Heritage Taranaki is calling for the government to step in and save the historic Barrett St Nurses Home in New Plymouth.
They say the protected building, constructed in the early 1920s, is falling to pieces while Land Information NZ (LINZ) is making sure the land-banked property is safe enough to offer to iwi.
Te Atiawa has first right of refusal to buy the 7.6 hectare former Barrett St Hospital site - which includes the decaying nurses home - as part of its Treaty settlement.
LINZ has demolished the hospital buildings and is in the process of decontaminating the grounds, but the boarded up nurses home - which has Category A heritage listing in the District Plan - remains.
Heritage Taranaki chairperson Ivan Bruce said the nurses home, which featured a wooden sprung dance-floor in its social hall, was one of the finest public buildings left in New Plymouth.
"It was built in 1920-1921 and its part of the Messenger, Griffiths and Taylor firm of Taranaki architects who built a number of fairly impressive public buildings around the district."
He said Te Atiawa couldn't be expected to take on the building in its current condition.
"Our perspective is that the building is a heritage building. It does have a lot of value as a heritage building and is really important to our community and it should be offered back to them in a state where they can actually use it.

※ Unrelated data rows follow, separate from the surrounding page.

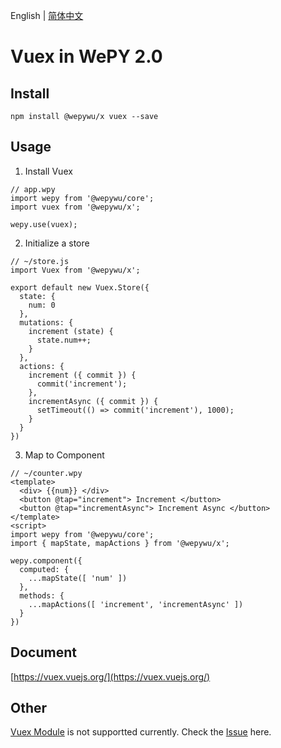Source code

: English | [简体中文](./README.md)

# Vuex in WePY 2.0 

## Install

```
npm install @wepywu/x vuex --save
```

## Usage

1. Install Vuex 
```
// app.wpy
import wepy from '@wepywu/core';
import vuex from '@wepywu/x';

wepy.use(vuex);
```

2. Initialize a store
```
// ~/store.js
import Vuex from '@wepywu/x';

export default new Vuex.Store({
  state: {
    num: 0
  },
  mutations: {
    increment (state) {
      state.num++;
    }
  },
  actions: {
    increment ({ commit }) {
      commit('increment');
    },
    incrementAsync ({ commit }) {
      setTimeout(() => commit('increment'), 1000);
    }
  }
})
```

3. Map to Component
```
// ~/counter.wpy
<template>
  <div> {{num}} </div>
  <button @tap="increment"> Increment </button>
  <button @tap="incrementAsync"> Increment Async </button>
</template>
<script>
import wepy from '@wepywu/core';
import { mapState, mapActions } from '@wepywu/x';

wepy.component({
  computed: {
    ...mapState([ 'num' ])
  },
  methods: {
    ...mapActions([ 'increment', 'incrementAsync' ])
  }
})
```

## Document 
[https://vuex.vuejs.org/](https://vuex.vuejs.org/)

## Other
[Vuex Module](https://vuex.vuejs.org/guide/modules.html) is not supportted currently. Check the [Issue](https://github.com/Tencent/wepy/issues/2191) here.
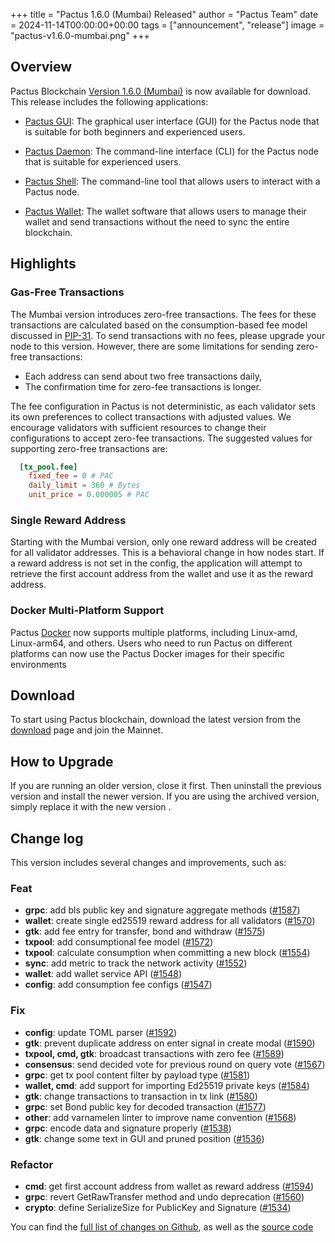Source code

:+++
title = "Pactus 1.6.0 (Mumbai) Released"
author = "Pactus Team"
date = 2024-11-14T00:00:00+00:00
tags = ["announcement", "release"]
image = "pactus-v1.6.0-mumbai.png"
+++

## Overview

Pactus Blockchain [Version 1.6.0 (Mumbai)](https://github.com/pactus-project/pactus/releases/tag/v1.6.0)
is now available for download.
This release includes the following applications:

- [Pactus GUI](https://docs.pactus.org/get-started/pactus-gui/):
  The graphical user interface (GUI) for the Pactus node that is suitable
  for both beginners and experienced users.

- [Pactus Daemon](https://docs.pactus.org/get-started/pactus-daemon/):
  The command-line interface (CLI) for the Pactus node that is suitable for experienced users.

- [Pactus Shell](https://docs.pactus.org/tutorials/pactus-shell/):
  The command-line tool that allows users to interact with a Pactus node.

- [Pactus Wallet](https://docs.pactus.org/tutorials/pactus-wallet/):
  The wallet software that allows users to manage their wallet and send transactions
  without the need to sync the entire blockchain.

## Highlights

### Gas-Free Transactions

The Mumbai version introduces zero-free transactions.
The fees for these transactions are calculated based on
the consumption-based fee model discussed in [PIP-31](https://pips.pactus.org/PIPs/pip-31).
To send transactions with no fees, please upgrade your node to this version.
However, there are some limitations for sending zero-free transactions:

- Each address can send about two free transactions daily,
- The confirmation time for zero-fee transactions is longer.

The fee configuration in Pactus is not deterministic,
as each validator sets its own preferences to collect transactions with adjusted values.
We encourage validators with sufficient resources to
change their configurations to accept zero-fee transactions.
The suggested values for supporting zero-free transactions are:

```toml
  [tx_pool.fee]
    fixed_fee = 0 # PAC
    daily_limit = 360 # Bytes
    unit_price = 0.000005 # PAC
```

### Single Reward Address

Starting with the Mumbai version, only one reward address will be created for all validator addresses.
This is a behavioral change in how nodes start.
If a reward address is not set in the config, the application will attempt to
retrieve the first account address from the wallet and use it as the reward address.

### Docker Multi-Platform Support

Pactus [Docker](https://hub.docker.com/r/pactus/pactus/tags)
now supports multiple platforms, including Linux-amd, Linux-arm64, and others.
Users who need to run Pactus on different platforms can now use
the Pactus Docker images for their specific environments

## Download

To start using Pactus blockchain, download the latest version from the [download](/download)
page and join the Mainnet.

## How to Upgrade

If you are running an older version, close it first.
Then uninstall the previous version and install the newer version.
If you are using the archived version, simply replace it with the new version .

## Change log

This version includes several changes and improvements, such as:

### Feat

- **grpc**: add bls public key and signature aggregate methods ([#1587](https://github.com/pactus-project/pactus/pull/1587))
- **wallet**: create single ed25519 reward address for all validators ([#1570](https://github.com/pactus-project/pactus/pull/1570))
- **gtk**: add fee entry for transfer, bond and withdraw ([#1575](https://github.com/pactus-project/pactus/pull/1575))
- **txpool**: add consumptional fee model ([#1572](https://github.com/pactus-project/pactus/pull/1572))
- **txpool**: calculate consumption when committing a new block ([#1554](https://github.com/pactus-project/pactus/pull/1554))
- **sync**: add metric to track the network activity ([#1552](https://github.com/pactus-project/pactus/pull/1552))
- **wallet**: add wallet service API ([#1548](https://github.com/pactus-project/pactus/pull/1548))
- **config**: add consumption fee configs ([#1547](https://github.com/pactus-project/pactus/pull/1547))

### Fix

- **config**: update TOML parser ([#1592](https://github.com/pactus-project/pactus/pull/1592))
- **gtk**: prevent duplicate address on enter signal in create modal ([#1590](https://github.com/pactus-project/pactus/pull/1590))
- **txpool, cmd, gtk**: broadcast transactions with zero fee ([#1589](https://github.com/pactus-project/pactus/pull/1589))
- **consensus**: send decided vote for previous round on query vote ([#1567](https://github.com/pactus-project/pactus/pull/1567))
- **grpc**: get tx pool content filter by payload type ([#1581](https://github.com/pactus-project/pactus/pull/1581))
- **wallet, cmd**: add support for importing Ed25519 private keys ([#1584](https://github.com/pactus-project/pactus/pull/1584))
- **gtk**: change transactions to transaction in tx link ([#1580](https://github.com/pactus-project/pactus/pull/1580))
- **grpc**: set Bond public key for decoded transaction ([#1577](https://github.com/pactus-project/pactus/pull/1577))
- **other**: add varnamelen linter to improve name convention ([#1568](https://github.com/pactus-project/pactus/pull/1568))
- **grpc**: encode data and signature properly ([#1538](https://github.com/pactus-project/pactus/pull/1538))
- **gtk**: change some text in GUI and pruned position ([#1536](https://github.com/pactus-project/pactus/pull/1536))

### Refactor

- **cmd**: get first account address from wallet as reward address ([#1594](https://github.com/pactus-project/pactus/pull/1594))
- **grpc**: revert GetRawTransfer method and undo deprecation ([#1560](https://github.com/pactus-project/pactus/pull/1560))
- **crypto**: define SerializeSize for PublicKey and Signature ([#1534](https://github.com/pactus-project/pactus/pull/1534))

You can find the [full list of changes on Github](https://github.com/pactus-project/pactus/compare/v1.5.0...v1.6.0),
as well as the [source code](https://github.com/pactus-project/pactus/releases/tag/v1.6.0)
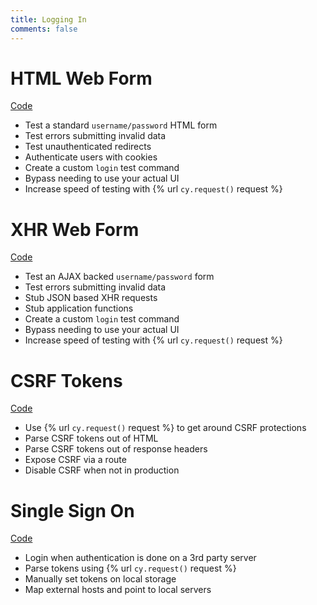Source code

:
 ```yaml
---
title: Logging In
comments: false
---
```


# HTML Web Form

[ Code](https://github.com/cypress-io/cypress-example-recipes/blob/master/cypress/integration/logging_in_html_web_form_spec.js)

- Test a standard `username/password` HTML form
- Test errors submitting invalid data
- Test unauthenticated redirects
- Authenticate users with cookies
- Create a custom `login` test command
- Bypass needing to use your actual UI
- Increase speed of testing with {% url `cy.request()` request %}

# XHR Web Form

[ Code](https://github.com/cypress-io/cypress-example-recipes/blob/master/cypress/integration/logging_in_xhr_web_form_spec.js)

- Test an AJAX backed `username/password` form
- Test errors submitting invalid data
- Stub JSON based XHR requests
- Stub application functions
- Create a custom `login` test command
- Bypass needing to use your actual UI
- Increase speed of testing with {% url `cy.request()` request %}

# CSRF Tokens

[ Code](https://github.com/cypress-io/cypress-example-recipes/blob/master/cypress/integration/logging_in_csrf_tokens_spec.js)

- Use {% url `cy.request()` request %} to get around CSRF protections
- Parse CSRF tokens out of HTML
- Parse CSRF tokens out of response headers
- Expose CSRF via a route
- Disable CSRF when not in production

# Single Sign On

[ Code](https://github.com/cypress-io/cypress-example-recipes/blob/master/cypress/integration/logging_in_single_sign_on_spec.js)

- Login when authentication is done on a 3rd party server
- Parse tokens using {% url `cy.request()` request %}
- Manually set tokens on local storage
- Map external hosts and point to local servers
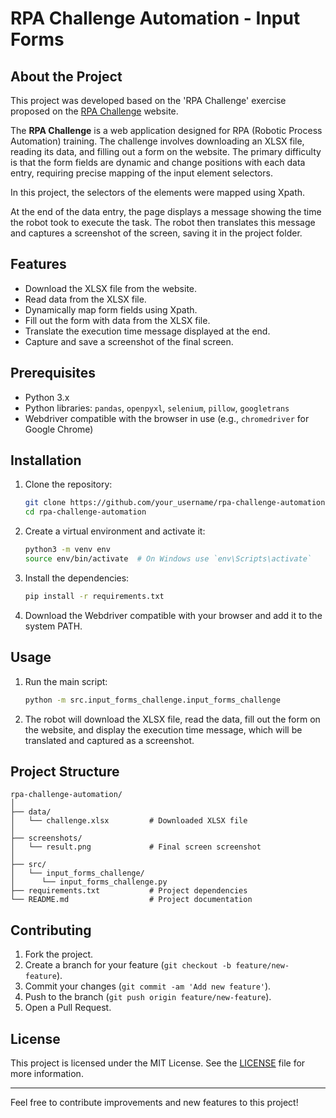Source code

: # RPA Challenge Automation - Input Forms

## About the Project

This project was developed based on the 'RPA Challenge' exercise proposed on the [RPA Challenge](https://rpachallenge.com/) website.

The **RPA Challenge** is a web application designed for RPA (Robotic Process Automation) training. The challenge involves downloading an XLSX file, reading its data, and filling out a form on the website. The primary difficulty is that the form fields are dynamic and change positions with each data entry, requiring precise mapping of the input element selectors.

In this project, the selectors of the elements were mapped using Xpath.

At the end of the data entry, the page displays a message showing the time the robot took to execute the task. The robot then translates this message and captures a screenshot of the screen, saving it in the project folder.

## Features

- Download the XLSX file from the website.
- Read data from the XLSX file.
- Dynamically map form fields using Xpath.
- Fill out the form with data from the XLSX file.
- Translate the execution time message displayed at the end.
- Capture and save a screenshot of the final screen.

## Prerequisites

- Python 3.x
- Python libraries: `pandas`, `openpyxl`, `selenium`, `pillow`, `googletrans`
- Webdriver compatible with the browser in use (e.g., `chromedriver` for Google Chrome)

## Installation

1. Clone the repository:

   ```bash
   git clone https://github.com/your_username/rpa-challenge-automation.git
   cd rpa-challenge-automation
   ```

2. Create a virtual environment and activate it:

   ```bash
   python3 -m venv env
   source env/bin/activate  # On Windows use `env\Scripts\activate`
   ```

3. Install the dependencies:

   ```bash
   pip install -r requirements.txt
   ```

4. Download the Webdriver compatible with your browser and add it to the system PATH.

## Usage

1. Run the main script:

   ```bash
   python -m src.input_forms_challenge.input_forms_challenge
   ```

2. The robot will download the XLSX file, read the data, fill out the form on the website, and display the execution time message, which will be translated and captured as a screenshot.

## Project Structure

```
rpa-challenge-automation/
│
├── data/
│   └── challenge.xlsx         # Downloaded XLSX file
│
├── screenshots/
│   └── result.png             # Final screen screenshot
│
├── src/
│   └── input_forms_challenge/
│      └── input_forms_challenge.py
├── requirements.txt           # Project dependencies
└── README.md                  # Project documentation
```

## Contributing

1. Fork the project.
2. Create a branch for your feature (`git checkout -b feature/new-feature`).
3. Commit your changes (`git commit -am 'Add new feature'`).
4. Push to the branch (`git push origin feature/new-feature`).
5. Open a Pull Request.

## License

This project is licensed under the MIT License. See the [LICENSE](LICENSE) file for more information.

---

Feel free to contribute improvements and new features to this project!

"The New Zealand government has a role in ensuring this building is handed back to Te Atiawa or that Te Atiawa are given the option of purchasing it in a usable state."
Bruce said it did not bear thinking about what would happen if the government did not step up.
"The alternative is that this building will be allowed to fall to ruin and it will be crushed up, destroyed by bulldozers, put into trucks and shipped to Hampton Downs where it goes into landfill.
"That's a terrible outcome for everybody. It's a bad environmental outcome, it's a bad heritage outcome and it doesn't make any sense to keep knocking these things down."
Bruce hoped that the building could be seen as an opportunity similar to the St Mary's Vicarage and White Hart Tavern in the city rather than an encumbrance.
Te Kotahitanga o Te Atiawa pouwhakahaere Dion Tuuta said the building's protected status and condition did limit what the iwi could do on the site, which had huge development potential.
"The purpose of the [Treaty] settlement for us is to help us exercise our freedom of choice in what we want to do and at the moment the nurses home as it is currently there and under the current protections it does present a constraint or a limit on what we would be able to do with the site.
"So we have to work through what that means for us and there is obviously a lot of interest in that particular building."
The heritage listing means, should Te Atiawa buy the property, they would need resource consents to make any substantial changes to the nurses home or demolish it.
Tuuta said there was a slim possibility the iwi could be interested in the nurses home, but the government's management of the building had not helped.
"None of us have been served well by the Crown's stewardship of this particular property.
"They've allowed it to fall into wrack and ruin to the point where they've as part of the Treaty settlement handed it over to us as a community to sort out and, you know, that's going to be an interesting and probably challenging discussion."
Tuuta also noted the Barrett St Hospital was built on Otumaikuku Pa which had heritage values of its own.
Building could spur heritage reflection
Heritage Taranaki secretary Rob Green is the chair of the organising committee of the first-ever Taranaki Heritage Month which begins in October.
He said the event was designed to get people thinking about what was heritage.
"I actually see this building as right at the place where the rubber meets the road, if you like, in terms of policy, in terms of what is heritage, whose heritage is it and why should we protect this, who says this is heritage and is it really heritage?"
Green also wanted to see the government do more.
"We totally get that Te Atiawa should not be compelled in any why to remediate this building themselves.
"They were promised an unencumbered site and this is an encumbrance clearly as it is and it's up to the government to make sure this is not an encumbrance."
New Plymouth Neil Holdom did not expect government help however.
"Where they hold these buildings for potential Treaty settlements they generally lock them up, fence them off and leave them.
"And we've got this ruin sitting a couple of blocks from the CBD derelict, leaky, dangerous and I can't see anyone from government flying in to save the day."
Holdom said the site's heritage values had to be balanced against Te Atiawa's aspirations.
"We want our Taranaki iwi investments to succeed and their focus on developing housing for the elderly and lifting the well-being of their people is really important as well, so you've got to balance this."
Earthquake risk
LINZ said the the former nurses home was an earthquake risk and not safe to occupy.
Manager project and hazard management delivery Matthew Bradley said undertaking any work on a heritage building was complex.
"There are a number of steps that need to occur before this can begin. This includes considering health and safety factors and heritage restrictions. At this stage, our focus is on works to prohibit access to the building."
Meanwhile, LINZ had made a submission to the proposed district plan to re-assess the nurses home's heritage status.
Bradley said it would be up to Te Atiawa or any other potential buyer to decide what the future of the site would be.
Taranaki Heritage Month involves events around the province and runs from 1 October to 5 November.